Dom Total: E são os mesmo grupos, irmã?
Irmã Laura Vicuña: Sim, em todo o Brasil. Em 2020, uma liderança indígena do povo Uru-Eu-Wau-Wau foi morta brutalmente. Mas isso não ganha visibilidade, embora utilizemos os espaços que a gente tem. O povo karipuna, por exemplo, há 30 anos foi quase exterminado. Sobreviveram 8 pessoas. Hoje, eles são 60 pessoas, por causa dos casamentos interétnicos. Mas todos os dias eles recebem ameaças, do tipo: ?Nós iremos invadir as vossas casas e iremos matar todos vocês?. Vivem em constante tensão. As pessoas não dormem. Eu já cheguei lá e eles me disseram que estavam dormindo por causa da minha presença. Se não tem ninguém com eles e por eles, eles ficaram no anonimato. Dentro da terra ianomâmi, por exemplo, quantos povos isolados não foram assassinados e ninguém ficou sabendo?
Dom Total: Parece que o foco desses criminosos, muitas vezes, são as crianças indígenas. O que fazem com elas?

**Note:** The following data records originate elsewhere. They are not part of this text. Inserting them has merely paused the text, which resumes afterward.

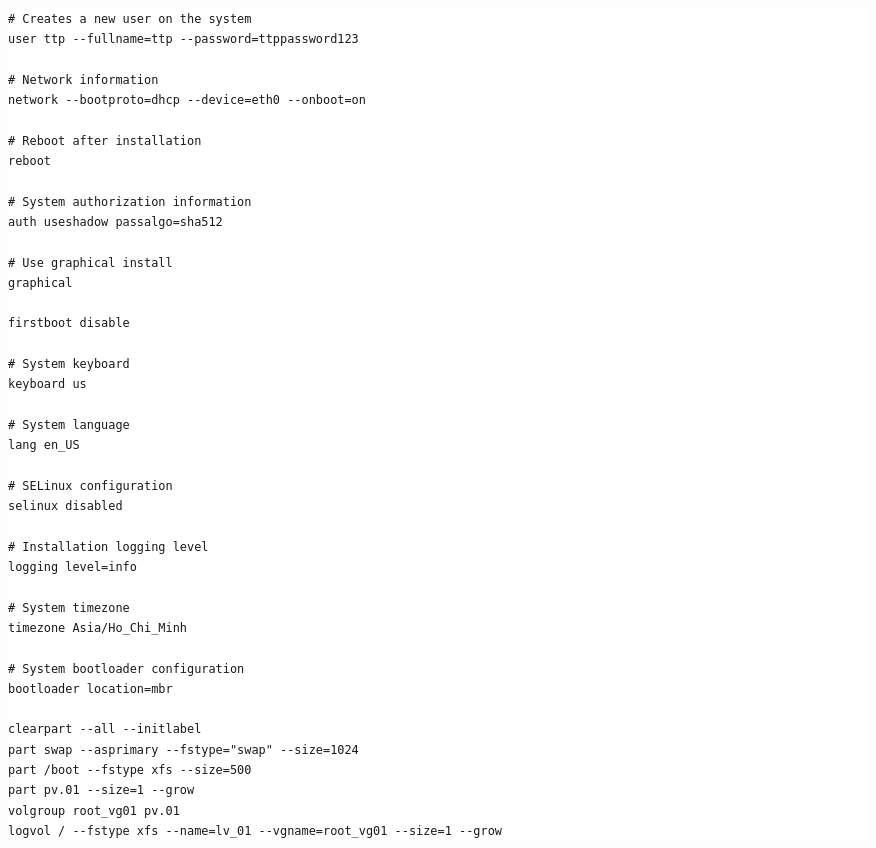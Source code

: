 	# Creates a new user on the system
	user ttp --fullname=ttp --password=ttppassword123

	# Network information
	network --bootproto=dhcp --device=eth0 --onboot=on

	# Reboot after installation
	reboot

	# System authorization information
	auth useshadow passalgo=sha512

	# Use graphical install
	graphical

	firstboot disable

	# System keyboard
	keyboard us

	# System language
	lang en_US

	# SELinux configuration
	selinux disabled

	# Installation logging level
	logging level=info

	# System timezone
	timezone Asia/Ho_Chi_Minh

	# System bootloader configuration
	bootloader location=mbr

	clearpart --all --initlabel
	part swap --asprimary --fstype="swap" --size=1024
	part /boot --fstype xfs --size=500
	part pv.01 --size=1 --grow
	volgroup root_vg01 pv.01
	logvol / --fstype xfs --name=lv_01 --vgname=root_vg01 --size=1 --grow
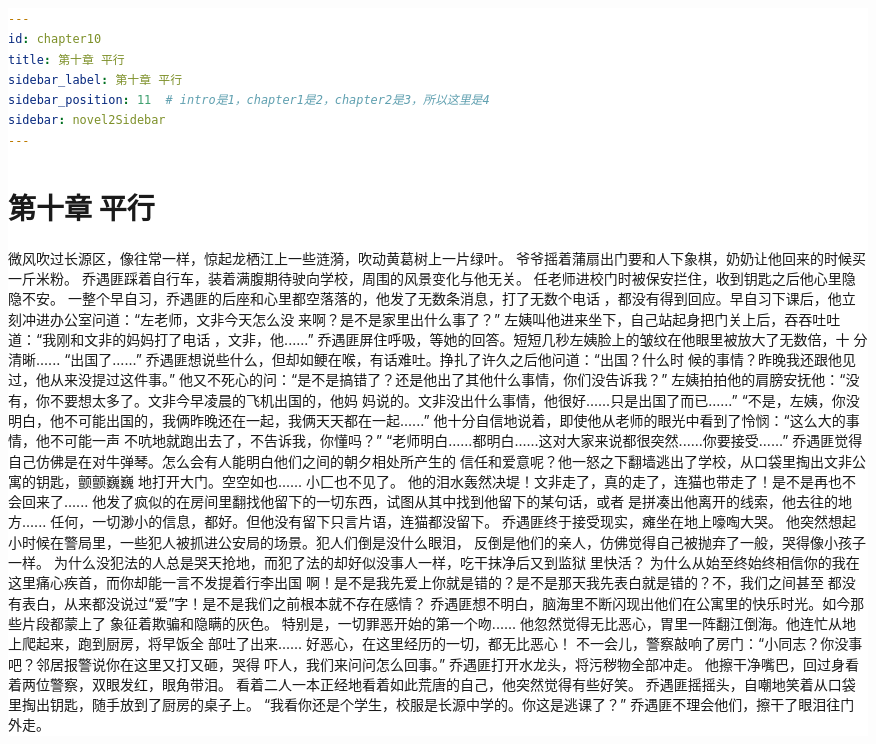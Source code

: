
 ```yaml
---
id: chapter10
title: 第十章 平行
sidebar_label: 第十章 平行
sidebar_position: 11  # intro是1，chapter1是2，chapter2是3，所以这里是4
sidebar: novel2Sidebar
---
```


# 第十章 平行

微风吹过长源区，像往常一样，惊起龙栖江上一些涟漪，吹动黄葛树上一片绿叶。
爷爷摇着蒲扇出门要和人下象棋，奶奶让他回来的时候买一斤米粉。
乔遇匪踩着自行车，装着满腹期待驶向学校，周围的风景变化与他无关。
任老师进校门时被保安拦住，收到钥匙之后他心里隐隐不安。
一整个早自习，乔遇匪的后座和心里都空落落的，他发了无数条消息，打了无数个电话
，都没有得到回应。早自习下课后，他立刻冲进办公室问道：“左老师，文非今天怎么没
来啊？是不是家里出什么事了？”
左姨叫他进来坐下，自己站起身把门关上后，吞吞吐吐道：“我刚和文非的妈妈打了电话
，文非，他......”
乔遇匪屏住呼吸，等她的回答。短短几秒左姨脸上的皱纹在他眼里被放大了无数倍，十
分清晰......
“出国了......”
乔遇匪想说些什么，但却如鲠在喉，有话难吐。挣扎了许久之后他问道：“出国？什么时
候的事情？昨晚我还跟他见过，他从来没提过这件事。”
他又不死心的问：“是不是搞错了？还是他出了其他什么事情，你们没告诉我？”
左姨拍拍他的肩膀安抚他：“没有，你不要想太多了。文非今早凌晨的飞机出国的，他妈
妈说的。文非没出什么事情，他很好......只是出国了而已......”
“不是，左姨，你没明白，他不可能出国的，我俩昨晚还在一起，我俩天天都在一起......”
他十分自信地说着，即使他从老师的眼光中看到了怜悯：“这么大的事情，他不可能一声
不吭地就跑出去了，不告诉我，你懂吗？”
“老师明白......都明白......这对大家来说都很突然......你要接受......”
乔遇匪觉得自己仿佛是在对牛弹琴。怎么会有人能明白他们之间的朝夕相处所产生的
信任和爱意呢？他一怒之下翻墙逃出了学校，从口袋里掏出文非公寓的钥匙，颤颤巍巍
地打开大门。空空如也......
小匚也不见了。
他的泪水轰然决堤！文非走了，真的走了，连猫也带走了！是不是再也不会回来了......
他发了疯似的在房间里翻找他留下的一切东西，试图从其中找到他留下的某句话，或者
是拼凑出他离开的线索，他去往的地方......
任何，一切渺小的信息，都好。但他没有留下只言片语，连猫都没留下。
乔遇匪终于接受现实，瘫坐在地上嚎啕大哭。
他突然想起小时候在警局里，一些犯人被抓进公安局的场景。犯人们倒是没什么眼泪，
反倒是他们的亲人，仿佛觉得自己被抛弃了一般，哭得像小孩子一样。
为什么没犯法的人总是哭天抢地，而犯了法的却好似没事人一样，吃干抹净后又到监狱
里快活？
为什么从始至终始终相信你的我在这里痛心疾首，而你却能一言不发提着行李出国
啊！是不是我先爱上你就是错的？是不是那天我先表白就是错的？不，我们之间甚至
都没有表白，从来都没说过“爱”字！是不是我们之前根本就不存在感情？
乔遇匪想不明白，脑海里不断闪现出他们在公寓里的快乐时光。如今那些片段都蒙上了
象征着欺骗和隐瞒的灰色。
特别是，一切罪恶开始的第一个吻......
他忽然觉得无比恶心，胃里一阵翻江倒海。他连忙从地上爬起来，跑到厨房，将早饭全
部吐了出来......
好恶心，在这里经历的一切，都无比恶心！
不一会儿，警察敲响了房门：“小同志？你没事吧？邻居报警说你在这里又打又砸，哭得
吓人，我们来问问怎么回事。”
乔遇匪打开水龙头，将污秽物全部冲走。
他擦干净嘴巴，回过身看着两位警察，双眼发红，眼角带泪。
看着二人一本正经地看着如此荒唐的自己，他突然觉得有些好笑。
乔遇匪摇摇头，自嘲地笑着从口袋里掏出钥匙，随手放到了厨房的桌子上。
“我看你还是个学生，校服是长源中学的。你这是逃课了？”
乔遇匪不理会他们，擦干了眼泪往门外走。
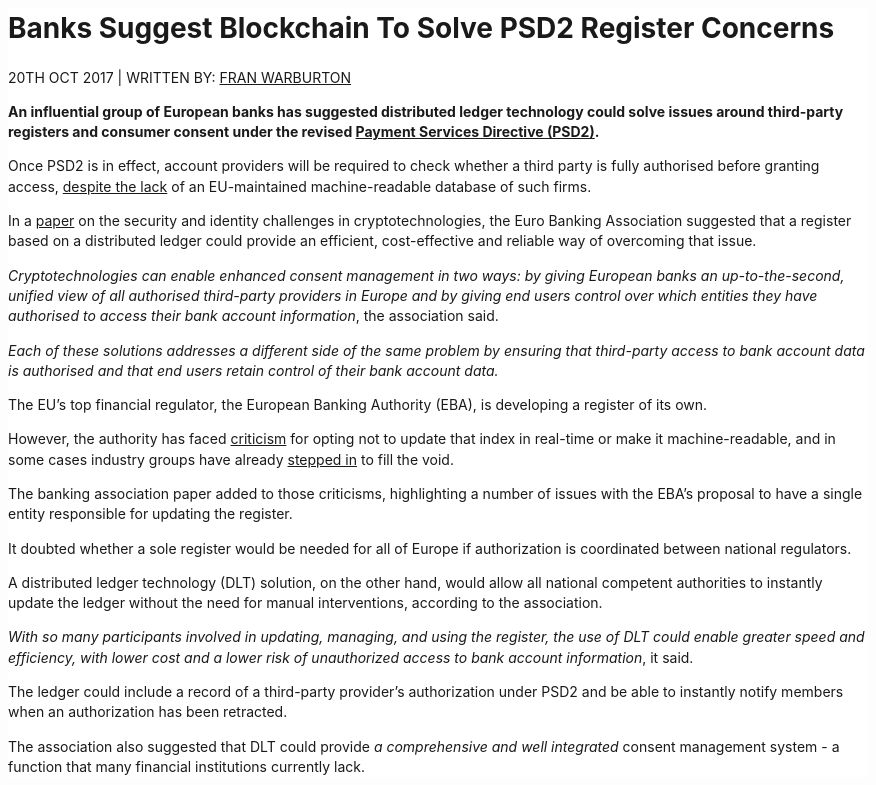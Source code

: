 # Banks Suggest Blockchain To Solve PSD2 Register Concerns

20TH OCT 2017 | WRITTEN BY: [FRAN WARBURTON](https://paymentscompliance.com/users/franwgamblingcompliancecom)

**An influential group of European banks has suggested distributed ledger technology could solve issues around third-party registers and consumer consent under the revised [Payment Services Directive (PSD2)](https://paymentscompliance.com/psd2-portal).**

Once PSD2 is in effect, account providers will be required to check whether a third party is fully authorised before granting access, [despite the lack](https://paymentscompliance.com/premium-content/insights_analysis/eba-central-register-%E2%80%98won%E2%80%99t-be-machine-readable%E2%80%99) of an EU-maintained machine-readable database of such firms.

In a [paper](https://www.abe-eba.eu/downloads/knowledge-and-research/EBA_Security_and_identity_challenges_in_cryptotechnologies_October_2017.pdf) on the security and identity challenges in cryptotechnologies, the Euro Banking Association suggested that a register based on a distributed ledger could provide an efficient, cost-effective and reliable way of overcoming that issue.

*Cryptotechnologies can enable enhanced consent management in two ways: by giving European banks an up-to-the-second, unified view of all authorised third-party providers in Europe and by giving end users control over which entities they have authorised to access their bank account information*, the association said.

*Each of these solutions addresses a different side of the same problem by ensuring that third-party access to bank account data is authorised and that end users retain control of their bank account data.*

The EU’s top financial regulator, the European Banking Authority (EBA), is developing a register of its own.

However, the authority has faced [criticism](https://paymentscompliance.com/premium-content/insights_analysis/psd2-regulator-defends-central-register-plan) for opting not to update that index in real-time or make it machine-readable, and in some cases industry groups have already [stepped in](https://paymentscompliance.com/premium-content/insights_analysis/industry-steps-work-psd2-registers) to fill the void.

The banking association paper added to those criticisms, highlighting a number of issues with the EBA’s proposal to have a single entity responsible for updating the register.

It doubted whether a sole register would be needed for all of Europe if authorization is coordinated between national regulators.

A distributed ledger technology (DLT) solution, on the other hand, would allow all national competent authorities to instantly update the ledger without the need for manual interventions, according to the association.

*With so many participants involved in updating, managing, and using the register, the use of DLT could enable greater speed and efficiency, with lower cost and a lower risk of unauthorized access to bank account information*, it said.

The ledger could include a record of a third-party provider’s authorization under PSD2 and be able to instantly notify members when an authorization has been retracted.

The association also suggested that DLT could provide *a comprehensive and well integrated* consent management system - a function that many financial institutions currently lack.
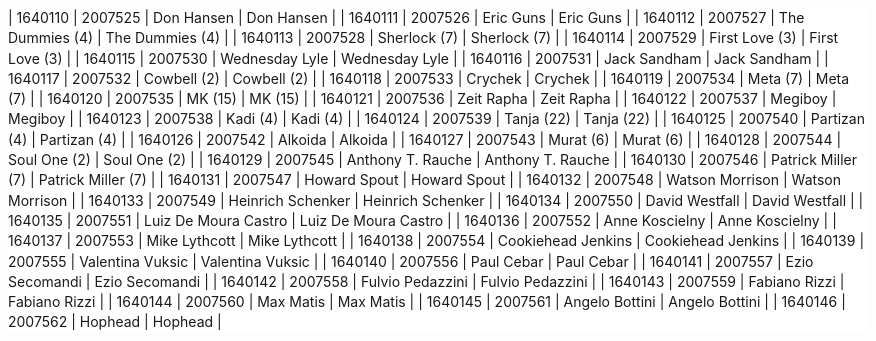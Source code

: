| 1640110 | 2007525 | Don Hansen | Don Hansen |
| 1640111 | 2007526 | Eric Guns | Eric Guns |
| 1640112 | 2007527 | The Dummies (4) | The Dummies (4) |
| 1640113 | 2007528 | Sherlock (7) | Sherlock (7) |
| 1640114 | 2007529 | First Love (3) | First Love (3) |
| 1640115 | 2007530 | Wednesday Lyle | Wednesday Lyle |
| 1640116 | 2007531 | Jack Sandham | Jack Sandham |
| 1640117 | 2007532 | Cowbell (2) | Cowbell (2) |
| 1640118 | 2007533 | Crychek | Crychek |
| 1640119 | 2007534 | Meta (7) | Meta (7) |
| 1640120 | 2007535 | MK (15) | MK (15) |
| 1640121 | 2007536 | Zeit Rapha | Zeit Rapha |
| 1640122 | 2007537 | Megiboy | Megiboy |
| 1640123 | 2007538 | Kadi (4) | Kadi (4) |
| 1640124 | 2007539 | Tanja (22) | Tanja (22) |
| 1640125 | 2007540 | Partizan (4) | Partizan (4) |
| 1640126 | 2007542 | Alkoida | Alkoida |
| 1640127 | 2007543 | Murat (6) | Murat (6) |
| 1640128 | 2007544 | Soul One (2) | Soul One (2) |
| 1640129 | 2007545 | Anthony T. Rauche | Anthony T. Rauche |
| 1640130 | 2007546 | Patrick Miller (7) | Patrick Miller (7) |
| 1640131 | 2007547 | Howard Spout | Howard Spout |
| 1640132 | 2007548 | Watson Morrison | Watson Morrison |
| 1640133 | 2007549 | Heinrich Schenker | Heinrich Schenker |
| 1640134 | 2007550 | David Westfall | David Westfall |
| 1640135 | 2007551 | Luiz De Moura Castro | Luiz De Moura Castro |
| 1640136 | 2007552 | Anne Koscielny | Anne Koscielny |
| 1640137 | 2007553 | Mike Lythcott | Mike Lythcott |
| 1640138 | 2007554 | Cookiehead Jenkins | Cookiehead Jenkins |
| 1640139 | 2007555 | Valentina Vuksic | Valentina Vuksic |
| 1640140 | 2007556 | Paul Cebar | Paul Cebar |
| 1640141 | 2007557 | Ezio Secomandi | Ezio Secomandi |
| 1640142 | 2007558 | Fulvio Pedazzini | Fulvio Pedazzini |
| 1640143 | 2007559 | Fabiano Rizzi | Fabiano Rizzi |
| 1640144 | 2007560 | Max Matis | Max Matis |
| 1640145 | 2007561 | Angelo Bottini | Angelo Bottini |
| 1640146 | 2007562 | Hophead | Hophead |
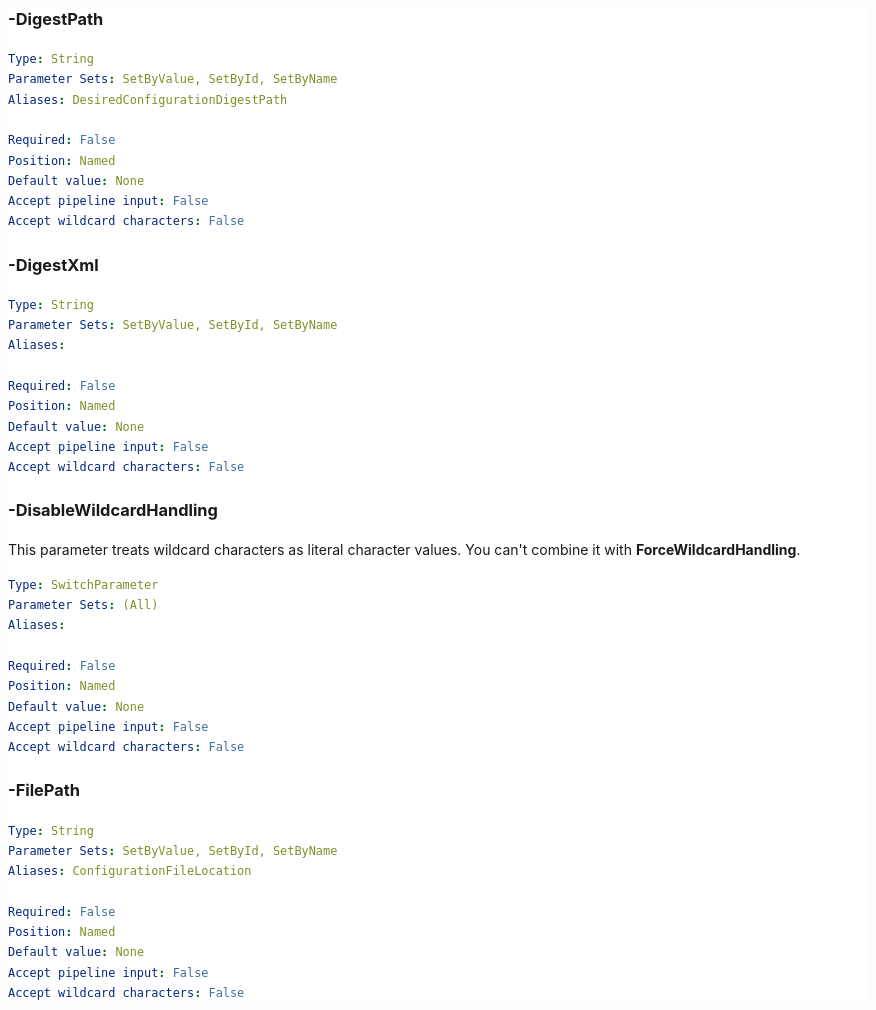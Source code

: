 ### -DigestPath
```yaml
Type: String
Parameter Sets: SetByValue, SetById, SetByName
Aliases: DesiredConfigurationDigestPath

Required: False
Position: Named
Default value: None
Accept pipeline input: False
Accept wildcard characters: False
```

### -DigestXml
```yaml
Type: String
Parameter Sets: SetByValue, SetById, SetByName
Aliases:

Required: False
Position: Named
Default value: None
Accept pipeline input: False
Accept wildcard characters: False
```

### -DisableWildcardHandling

This parameter treats wildcard characters as literal character values. You can't combine it with **ForceWildcardHandling**.

```yaml
Type: SwitchParameter
Parameter Sets: (All)
Aliases:

Required: False
Position: Named
Default value: None
Accept pipeline input: False
Accept wildcard characters: False
```

### -FilePath
```yaml
Type: String
Parameter Sets: SetByValue, SetById, SetByName
Aliases: ConfigurationFileLocation

Required: False
Position: Named
Default value: None
Accept pipeline input: False
Accept wildcard characters: False
```
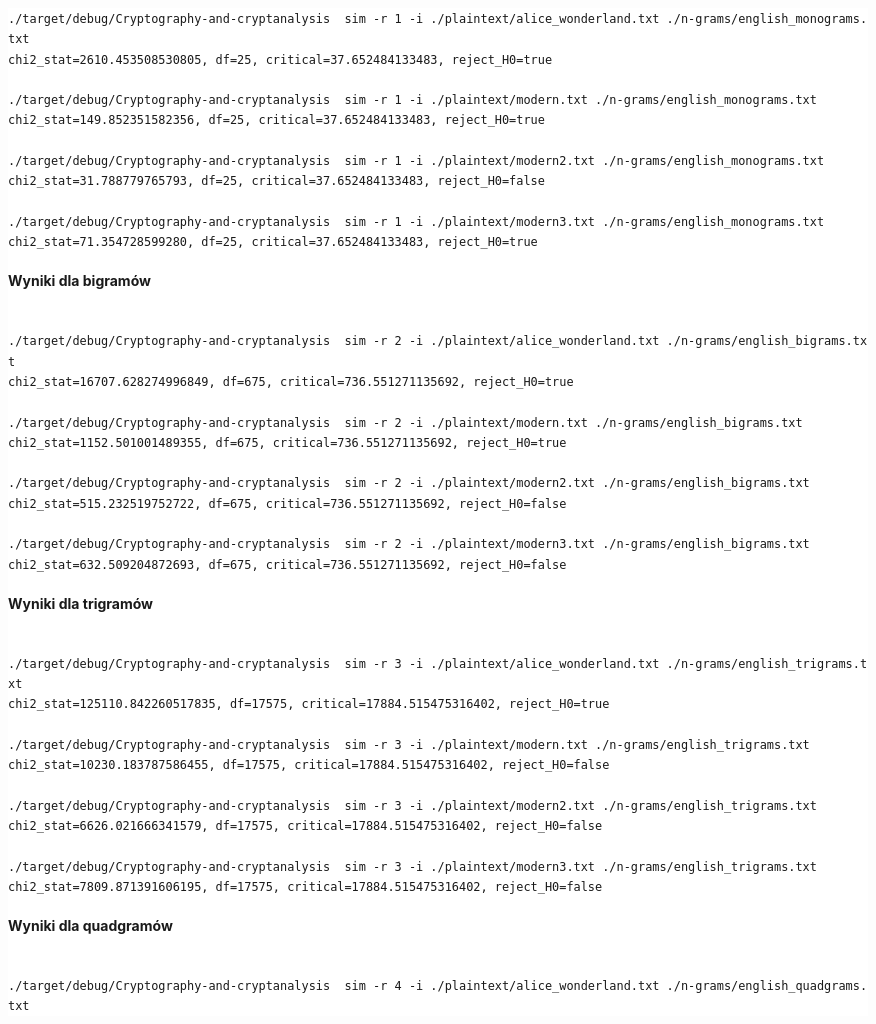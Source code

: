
 ```shell
./target/debug/Cryptography-and-cryptanalysis  sim -r 1 -i ./plaintext/alice_wonderland.txt ./n-grams/english_monograms.txt 
chi2_stat=2610.453508530805, df=25, critical=37.652484133483, reject_H0=true

./target/debug/Cryptography-and-cryptanalysis  sim -r 1 -i ./plaintext/modern.txt ./n-grams/english_monograms.txt 
chi2_stat=149.852351582356, df=25, critical=37.652484133483, reject_H0=true

./target/debug/Cryptography-and-cryptanalysis  sim -r 1 -i ./plaintext/modern2.txt ./n-grams/english_monograms.txt 
chi2_stat=31.788779765793, df=25, critical=37.652484133483, reject_H0=false

./target/debug/Cryptography-and-cryptanalysis  sim -r 1 -i ./plaintext/modern3.txt ./n-grams/english_monograms.txt 
chi2_stat=71.354728599280, df=25, critical=37.652484133483, reject_H0=true

```

#### Wyniki dla bigramów
```shell

./target/debug/Cryptography-and-cryptanalysis  sim -r 2 -i ./plaintext/alice_wonderland.txt ./n-grams/english_bigrams.txt
chi2_stat=16707.628274996849, df=675, critical=736.551271135692, reject_H0=true

./target/debug/Cryptography-and-cryptanalysis  sim -r 2 -i ./plaintext/modern.txt ./n-grams/english_bigrams.txt 
chi2_stat=1152.501001489355, df=675, critical=736.551271135692, reject_H0=true

./target/debug/Cryptography-and-cryptanalysis  sim -r 2 -i ./plaintext/modern2.txt ./n-grams/english_bigrams.txt 
chi2_stat=515.232519752722, df=675, critical=736.551271135692, reject_H0=false

./target/debug/Cryptography-and-cryptanalysis  sim -r 2 -i ./plaintext/modern3.txt ./n-grams/english_bigrams.txt 
chi2_stat=632.509204872693, df=675, critical=736.551271135692, reject_H0=false

```
#### Wyniki dla trigramów
```shell

./target/debug/Cryptography-and-cryptanalysis  sim -r 3 -i ./plaintext/alice_wonderland.txt ./n-grams/english_trigrams.txt
chi2_stat=125110.842260517835, df=17575, critical=17884.515475316402, reject_H0=true

./target/debug/Cryptography-and-cryptanalysis  sim -r 3 -i ./plaintext/modern.txt ./n-grams/english_trigrams.txt
chi2_stat=10230.183787586455, df=17575, critical=17884.515475316402, reject_H0=false

./target/debug/Cryptography-and-cryptanalysis  sim -r 3 -i ./plaintext/modern2.txt ./n-grams/english_trigrams.txt
chi2_stat=6626.021666341579, df=17575, critical=17884.515475316402, reject_H0=false

./target/debug/Cryptography-and-cryptanalysis  sim -r 3 -i ./plaintext/modern3.txt ./n-grams/english_trigrams.txt
chi2_stat=7809.871391606195, df=17575, critical=17884.515475316402, reject_H0=false

```
#### Wyniki dla quadgramów
```shell

./target/debug/Cryptography-and-cryptanalysis  sim -r 4 -i ./plaintext/alice_wonderland.txt ./n-grams/english_quadgrams.txt
```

Irmã Laura Vicuña: Há casos de violência que não chamam muito a atenção da mídia. No Mato Grosso do Sul, por exemplo, passou uma vez um avião [de pequeno porte] lançando veneno na área onde as crianças estavam brincando. Muitas ficaram intoxicadas, outras com problemas de pele. Mas nada disso acaba chegando ao conhecimento das pessoas.
Dom Total: O nome ianomâmi – me corrija se eu estiver errada – significa seres humanos. Mas os invasores o que menos fazem é tratar essas pessoas como seres humanos, não é, irmã?
Irmã Laura Vicuña: A definição, a auto identificação de um povo, traduzindo, significa ?somos gente?. Karipuna, por exemplo, foi o nome que os não indígenas deram a eles. Mas o nome original dessa etnia é ahé, que significa ?somos gente?.
Dom Total: A senhora já foi ameaçada de morte, por denunciar a violação dos direitos dos povos indígenas?
Irmã Laura Vicuña: Já, sim.
Dom Total: A senhora tem medo?
Irmã Laura Vicuña: Quem tem vida, tem medo. Mas a gente não pode ficar encolhido e deixar que o medo seja maior, porque se eles veem que a gente tem medo, mais poderosos eles ficam.